* **WHAT IS BEING ASKED**: Return the data word for word. Pictures are to be omitted.

====== RECORD SET ======

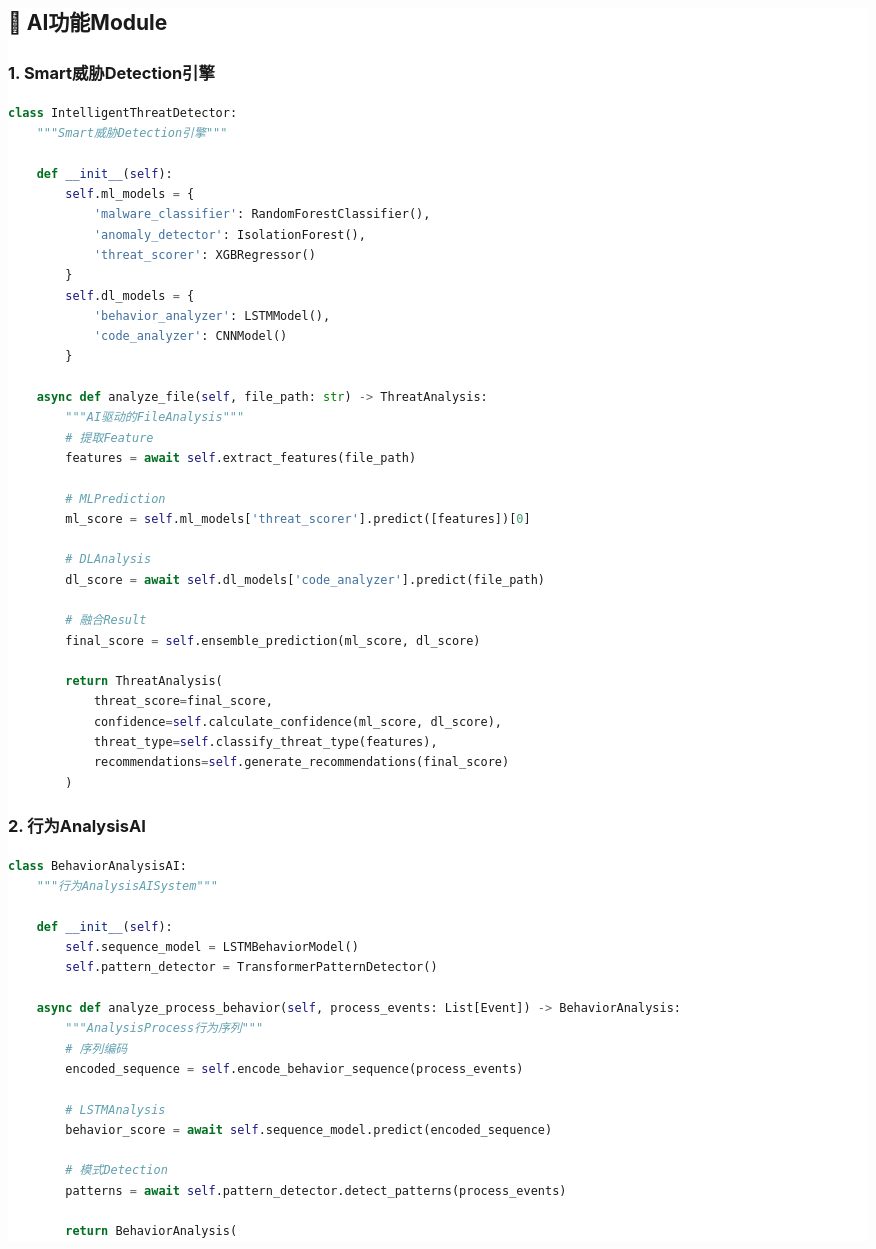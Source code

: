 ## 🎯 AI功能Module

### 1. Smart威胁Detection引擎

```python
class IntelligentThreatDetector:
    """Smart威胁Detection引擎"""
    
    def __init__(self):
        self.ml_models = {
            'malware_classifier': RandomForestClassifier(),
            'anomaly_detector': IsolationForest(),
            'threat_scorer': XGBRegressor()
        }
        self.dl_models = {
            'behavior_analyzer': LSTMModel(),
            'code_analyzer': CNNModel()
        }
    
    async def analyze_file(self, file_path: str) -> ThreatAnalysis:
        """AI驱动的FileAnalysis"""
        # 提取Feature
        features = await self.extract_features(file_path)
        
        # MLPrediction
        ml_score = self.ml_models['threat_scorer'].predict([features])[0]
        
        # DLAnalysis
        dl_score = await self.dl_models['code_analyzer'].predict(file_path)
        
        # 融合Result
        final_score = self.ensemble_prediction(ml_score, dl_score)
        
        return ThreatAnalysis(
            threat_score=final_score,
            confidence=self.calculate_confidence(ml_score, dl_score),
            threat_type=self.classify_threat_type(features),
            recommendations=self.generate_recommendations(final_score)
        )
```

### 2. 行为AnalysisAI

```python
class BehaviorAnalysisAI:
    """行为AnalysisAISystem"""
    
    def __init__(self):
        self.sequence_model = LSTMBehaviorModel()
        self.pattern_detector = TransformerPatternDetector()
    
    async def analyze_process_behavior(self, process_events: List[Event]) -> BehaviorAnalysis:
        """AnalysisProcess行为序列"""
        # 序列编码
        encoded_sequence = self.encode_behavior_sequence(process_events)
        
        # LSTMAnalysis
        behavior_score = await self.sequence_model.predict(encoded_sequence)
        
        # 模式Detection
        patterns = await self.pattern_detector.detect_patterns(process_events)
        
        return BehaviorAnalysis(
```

======

* **EXERCISE RESULT**:
Source code

: ## 🎯 AI功能Module

### 1. Smart威胁Detection引擎

```python
class IntelligentThreatDetector:
    """Smart威胁Detection引擎"""
    
    def __init__(self):
        self.ml_models = {
            'malware_classifier': RandomForestClassifier(),
            'anomaly_detector': IsolationForest(),
            'threat_scorer': XGBRegressor()
        }
        self.dl_models = {
            'behavior_analyzer': LSTMModel(),
            'code_analyzer': CNNModel()
        }
    
    async def analyze_file(self, file_path: str) -> ThreatAnalysis:
        """AI驱动的FileAnalysis"""
        # 提取Feature
        features = await self.extract_features(file_path)
        
        # MLPrediction
        ml_score = self.ml_models['threat_scorer'].predict([features])[0]
        
        # DLAnalysis
        dl_score = await self.dl_models['code_analyzer'].predict(file_path)
        
        # 融合Result
        final_score = self.ensemble_prediction(ml_score, dl_score)
        
        return ThreatAnalysis(
            threat_score=final_score,
            confidence=self.calculate_confidence(ml_score, dl_score),
            threat_type=self.classify_threat_type(features),
            recommendations=self.generate_recommendations(final_score)
        )
```

### 2. 行为AnalysisAI

```python
class BehaviorAnalysisAI:
    """行为AnalysisAISystem"""
    
    def __init__(self):
        self.sequence_model = LSTMBehaviorModel()
        self.pattern_detector = TransformerPatternDetector()
    
    async def analyze_process_behavior(self, process_events: List[Event]) -> BehaviorAnalysis:
        """AnalysisProcess行为序列"""
        # 序列编码
        encoded_sequence = self.encode_behavior_sequence(process_events)
        
        # LSTMAnalysis
        behavior_score = await self.sequence_model.predict(encoded_sequence)
        
        # 模式Detection
        patterns = await self.pattern_detector.detect_patterns(process_events)
        
        return BehaviorAnalysis(
```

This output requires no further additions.